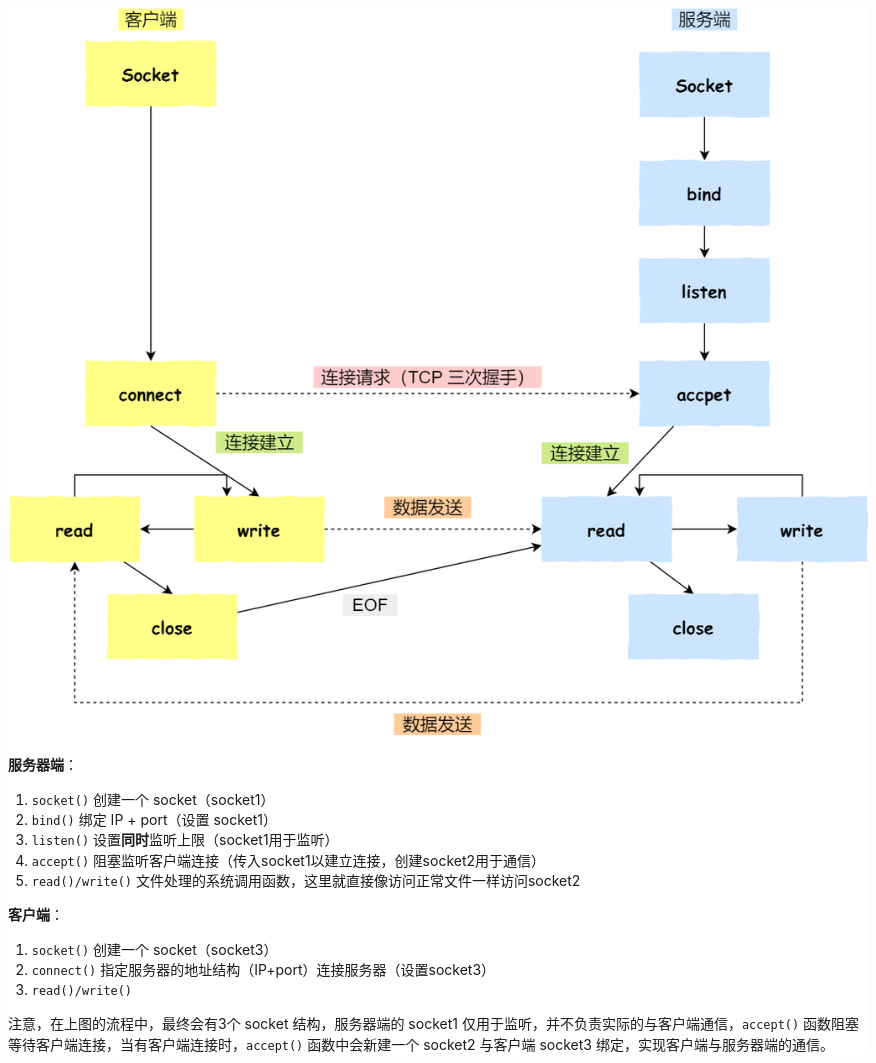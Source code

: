 ![image-20220509201419178](../images/Linux%E7%BD%91%E7%BB%9C%E7%BC%96%E7%A8%8B-socket/image-20220509201419178.png)

**服务器端**：

1. `socket()` 创建一个 socket（socket1）
2. `bind()` 绑定 IP + port（设置 socket1）
3. `listen()` 设置**同时**监听上限（socket1用于监听）
4. `accept()` 阻塞监听客户端连接（传入socket1以建立连接，创建socket2用于通信）
5. `read()/write()` 文件处理的系统调用函数，这里就直接像访问正常文件一样访问socket2

**客户端**：

1. `socket()` 创建一个 socket（socket3）
2. `connect()` 指定服务器的地址结构（IP+port）连接服务器（设置socket3）
3. `read()/write()`

注意，在上图的流程中，最终会有3个 socket 结构，服务器端的 socket1 仅用于监听，并不负责实际的与客户端通信，`accept()` 函数阻塞等待客户端连接，当有客户端连接时，`accept()` 函数中会新建一个 socket2 与客户端 socket3 绑定，实现客户端与服务器端的通信。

| PROBLEM REQUIREMENTS |
Find each line in the data above with the word "创建一个", then copy it.

| FINISHED TASK |
1. `socket()` 创建一个 socket（socket1）
1. `socket()` 创建一个 socket（socket3）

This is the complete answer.